§ PROBLEM DETAILS
Using the data beneath, show every line that includes the word "program".

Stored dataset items
******

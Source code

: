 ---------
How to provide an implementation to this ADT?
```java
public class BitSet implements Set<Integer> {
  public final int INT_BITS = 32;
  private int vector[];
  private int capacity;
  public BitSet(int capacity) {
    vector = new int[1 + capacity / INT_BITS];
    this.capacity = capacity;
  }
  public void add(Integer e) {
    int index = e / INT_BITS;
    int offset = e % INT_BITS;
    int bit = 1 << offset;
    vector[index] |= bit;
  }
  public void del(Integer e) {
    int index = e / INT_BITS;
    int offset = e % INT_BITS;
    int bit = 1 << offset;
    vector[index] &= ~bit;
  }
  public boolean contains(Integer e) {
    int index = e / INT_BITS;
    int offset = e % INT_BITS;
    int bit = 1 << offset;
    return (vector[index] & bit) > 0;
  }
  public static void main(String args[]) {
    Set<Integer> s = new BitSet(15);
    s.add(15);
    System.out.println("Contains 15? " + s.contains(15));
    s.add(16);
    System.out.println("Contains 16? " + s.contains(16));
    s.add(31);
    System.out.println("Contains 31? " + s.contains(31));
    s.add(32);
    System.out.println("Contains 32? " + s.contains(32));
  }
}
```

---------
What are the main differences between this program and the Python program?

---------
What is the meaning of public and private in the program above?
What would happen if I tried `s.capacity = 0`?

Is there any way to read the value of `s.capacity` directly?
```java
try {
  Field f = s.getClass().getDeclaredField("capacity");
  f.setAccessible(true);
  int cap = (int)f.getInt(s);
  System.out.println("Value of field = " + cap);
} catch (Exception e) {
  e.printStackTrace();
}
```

******

§ YOUR RESPONSE
What are the main differences between this program and the Python program?
What is the meaning of public and private in the program above?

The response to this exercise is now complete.